149. In our earlier Reports we have expressed concern about the danger of counter-terrorism measures discriminating against members of minority groups, and in particular Muslims, and warned of the danger of the counter productivity of some of those measures.[73]

150. We remain very concerned about the impact of the Government's counter-terrorism strategy on the very people and communities whose trust and confidence in the police and security services is essential for the provision of reliable intelligence information.

151. We have found particularly helpful on this question our visit to Canada, where we were struck by the strength of national pride in accepting diversity and encouraging multiculturalism. In Canada, 2% of the population is Muslim, and most of these live in Toronto. We heard that Muslims in Canada were very conscious of the possibility of being subject to surveillance; Muslims were under-represented in the Royal Canadian Mounted Police (RCMP) and the Canadian Security and Intelligence Service (CSIS); allegations of racial profiling persisted and were difficult to prove or disprove in the absence of statistics. We heard that the Arar Commission, which was set up to investigate the rendition of a Canadian-Syrian dual national, Maher Arar, to Syria where he was tortured, is seen as being of great importance by Canada's minority communities. We also heard from Lead Counsel to that Commission that the intelligence services and the police needed to develop a proper understanding of the cultures of the communities with which they were working. We note that there have been many similar calls recently in this country, particularly in the wake of the recent police action under the Terrorism Act in Forest Gate in London.[74]

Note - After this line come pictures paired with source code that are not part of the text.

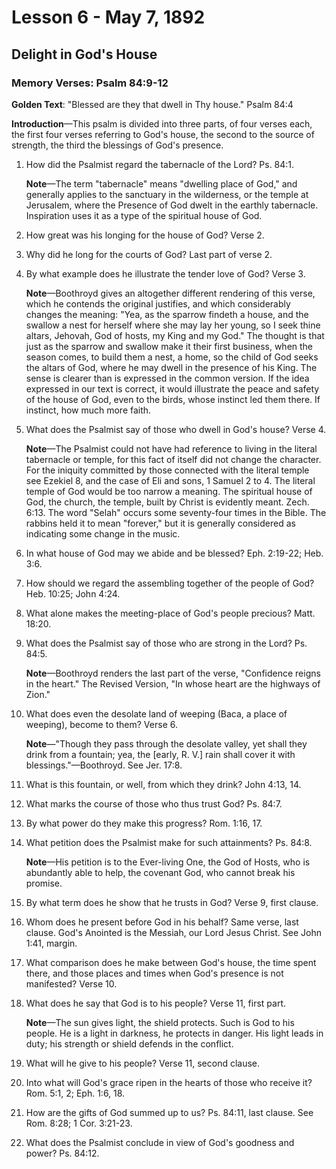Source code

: # Lesson 6 - May 7, 1892

## Delight in God's House

### Memory Verses: Psalm 84:9-12

**Golden Text**: "Blessed are they that dwell in Thy house." Psalm 84:4

**Introduction**—This psalm is divided into three parts, of four verses each, the first four verses referring to God's house, the second to the source of strength, the third the blessings of God's presence.

1. How did the Psalmist regard the tabernacle of the Lord? Ps. 84:1.

   **Note**—The term "tabernacle" means "dwelling place of God," and generally applies to the sanctuary in the wilderness, or the temple at Jerusalem, where the Presence of God dwelt in the earthly tabernacle. Inspiration uses it as a type of the spiritual house of God.

2. How great was his longing for the house of God? Verse 2.

3. Why did he long for the courts of God? Last part of verse 2.

4. By what example does he illustrate the tender love of God? Verse 3.

   **Note**—Boothroyd gives an altogether different rendering of this verse, which he contends the original justifies, and which considerably changes the meaning: "Yea, as the sparrow findeth a house, and the swallow a nest for herself where she may lay her young, so I seek thine altars, Jehovah, God of hosts, my King and my God." The thought is that just as the sparrow and swallow make it their first business, when the season comes, to build them a nest, a home, so the child of God seeks the altars of God, where he may dwell in the presence of his King. The sense is clearer than is expressed in the common version. If the idea expressed in our text is correct, it would illustrate the peace and safety of the house of God, even to the birds, whose instinct led them there. If instinct, how much more faith.

5. What does the Psalmist say of those who dwell in God's house? Verse 4.

   **Note**—The Psalmist could not have had reference to living in the literal tabernacle or temple, for this fact of itself did not change the character. For the iniquity committed by those connected with the literal temple see Ezekiel 8, and the case of Eli and sons, 1 Samuel 2 to 4. The literal temple of God would be too narrow a meaning. The spiritual house of God, the church, the temple, built by Christ is evidently meant. Zech. 6:13. The word "Selah" occurs some seventy-four times in the Bible. The rabbins held it to mean "forever," but it is generally considered as indicating some change in the music.

6. In what house of God may we abide and be blessed? Eph. 2:19-22; Heb. 3:6.

7. How should we regard the assembling together of the people of God? Heb. 10:25; John 4:24.

8. What alone makes the meeting-place of God's people precious? Matt. 18:20.

9. What does the Psalmist say of those who are strong in the Lord? Ps. 84:5.

   **Note**—Boothroyd renders the last part of the verse, "Confidence reigns in the heart." The Revised Version, "In whose heart are the highways of Zion."

10. What does even the desolate land of weeping (Baca, a place of weeping), become to them? Verse 6.

    **Note**—"Though they pass through the desolate valley, yet shall they drink from a fountain; yea, the [early, R. V.] rain shall cover it with blessings."—Boothroyd. See Jer. 17:8.

11. What is this fountain, or well, from which they drink? John 4:13, 14.

12. What marks the course of those who thus trust God? Ps. 84:7.

13. By what power do they make this progress? Rom. 1:16, 17.

14. What petition does the Psalmist make for such attainments? Ps. 84:8.

    **Note**—His petition is to the Ever-living One, the God of Hosts, who is abundantly able to help, the covenant God, who cannot break his promise.

15. By what term does he show that he trusts in God? Verse 9, first clause.

16. Whom does he present before God in his behalf? Same verse, last clause. God's Anointed is the Messiah, our Lord Jesus Christ. See John 1:41, margin.

17. What comparison does he make between God's house, the time spent there, and those places and times when God's presence is not manifested? Verse 10.

18. What does he say that God is to his people? Verse 11, first part.

    **Note**—The sun gives light, the shield protects. Such is God to his people. He is a light in darkness, he protects in danger. His light leads in duty; his strength or shield defends in the conflict.

19. What will he give to his people? Verse 11, second clause.

20. Into what will God's grace ripen in the hearts of those who receive it? Rom. 5:1, 2; Eph. 1:6, 18.

21. How are the gifts of God summed up to us? Ps. 84:11, last clause. See Rom. 8:28; 1 Cor. 3:21-23.

22. What does the Psalmist conclude in view of God's goodness and power? Ps. 84:12.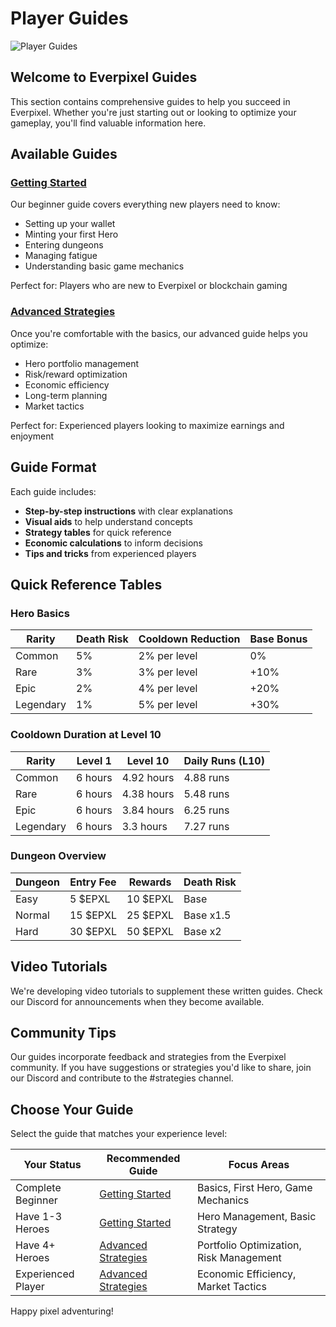 # Player Guides

![Player Guides](https://placeholder.com/wp-content/uploads/2018/10/placeholder.png)

## Welcome to Everpixel Guides

This section contains comprehensive guides to help you succeed in Everpixel. Whether you're just starting out or looking to optimize your gameplay, you'll find valuable information here.

## Available Guides

### [Getting Started](getting-started.md)

Our beginner guide covers everything new players need to know:
- Setting up your wallet
- Minting your first Hero
- Entering dungeons
- Managing fatigue
- Understanding basic game mechanics

Perfect for: Players who are new to Everpixel or blockchain gaming

### [Advanced Strategies](strategies.md)

Once you're comfortable with the basics, our advanced guide helps you optimize:
- Hero portfolio management
- Risk/reward optimization
- Economic efficiency
- Long-term planning
- Market tactics

Perfect for: Experienced players looking to maximize earnings and enjoyment

## Guide Format

Each guide includes:
- **Step-by-step instructions** with clear explanations
- **Visual aids** to help understand concepts
- **Strategy tables** for quick reference
- **Economic calculations** to inform decisions
- **Tips and tricks** from experienced players

## Quick Reference Tables

### Hero Basics

| Rarity | Death Risk | Cooldown Reduction | Base Bonus |
|--------|------------|-------------------|------------|
| Common | 5% | 2% per level | 0% |
| Rare | 3% | 3% per level | +10% |
| Epic | 2% | 4% per level | +20% |
| Legendary | 1% | 5% per level | +30% |

### Cooldown Duration at Level 10

| Rarity | Level 1 | Level 10 | Daily Runs (L10) |
|--------|---------|----------|-----------------|
| Common | 6 hours | 4.92 hours | 4.88 runs |
| Rare | 6 hours | 4.38 hours | 5.48 runs |
| Epic | 6 hours | 3.84 hours | 6.25 runs |
| Legendary | 6 hours | 3.3 hours | 7.27 runs |

### Dungeon Overview

| Dungeon | Entry Fee | Rewards | Death Risk |
|---------|-----------|---------|------------|
| Easy | 5 $EPXL | 10 $EPXL | Base |
| Normal | 15 $EPXL | 25 $EPXL | Base x1.5 |
| Hard | 30 $EPXL | 50 $EPXL | Base x2 |

## Video Tutorials

We're developing video tutorials to supplement these written guides. Check our Discord for announcements when they become available.

## Community Tips

Our guides incorporate feedback and strategies from the Everpixel community. If you have suggestions or strategies you'd like to share, join our Discord and contribute to the #strategies channel.

## Choose Your Guide

Select the guide that matches your experience level:

| Your Status | Recommended Guide | Focus Areas |
|-------------|-------------------|------------|
| Complete Beginner | [Getting Started](getting-started.md) | Basics, First Hero, Game Mechanics |
| Have 1-3 Heroes | [Getting Started](getting-started.md) | Hero Management, Basic Strategy |
| Have 4+ Heroes | [Advanced Strategies](strategies.md) | Portfolio Optimization, Risk Management |
| Experienced Player | [Advanced Strategies](strategies.md) | Economic Efficiency, Market Tactics |

Happy pixel adventuring!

152. The Canadian Human Rights Commission, which is essentially an anti-discrimination body, indicated to us that the full impact on minority communities of the Canadian Anti-terrorism Act and other counter-terrorism measures taken since 9/11 had not yet been ascertained by the necessary empirical work. We asked whether the Canadian Anti-Terrorism Act and the surrounding climate had led to any discrimination against the Muslim minority or to any perception that Muslims were being targeted. The Commission was aware of a small increase in discrimination allegations against Canadian immigration officials at the border, but there had been no appreciable increase in the number of complaints of discrimination. Research was currently being conducted to establish whether racial profiling was in fact taking place in the exercise of various powers such as stop and search or preventive detention. If that research demonstrated that the powers were being used in a discriminatory way then the Commission would have a lot to say, but it was too early to say at this point.

153. We noted with interest that the Canadian Human Rights Commission has a memorandum of understanding with Canada Borders (the immigration agency), in which Canada Borders agree to be more sensitive to the danger of discrimination in their intelligence handling and in their procedures. There are no court judgments in Canada concerning racial profiling.

154. The Ontario Human Rights Commission recently conducted an inquiry into the effects of racial profiling on individuals, families, communities and society as a whole, undertaken as part of their mandate to advance legislation and improve human rights protection, and culminating in a Report on "The Human Cost of Racial Profiling".[75] Whereas the Canadian Human Rights Commission's research is aimed at ascertaining the existence and extent of racial profiling, the Ontario Commission's inquiry assumed the existence of racial profiling and focused on the effect of such profiling. It sought to answer why it is wrong to racially profile. For the purposes of their inquiry, racial profiling was defined as action taken for securing public safety relying on stereotypes about race, colour, or ethnicity rather than on reasonable suspicion in order to single out an individual for greater scrutiny or different treatment.

155. The study, which took 500 testimonials from all sections of the community, identified a number of consequences of profiling: (i) it tended to target younger people and hence compromised our future; (ii) it created mistrust of institutions; (iii) it contributed to a feeling of alienation and reduced sense of citizenship; (iv) it impacts on community cohesion; (v) it changes the behaviour of individuals as they try to adapt to the mainstream; (vi) loss of dignity; (vii) physical effects; and (viii) there were economic costs to society as people stopped participating fully.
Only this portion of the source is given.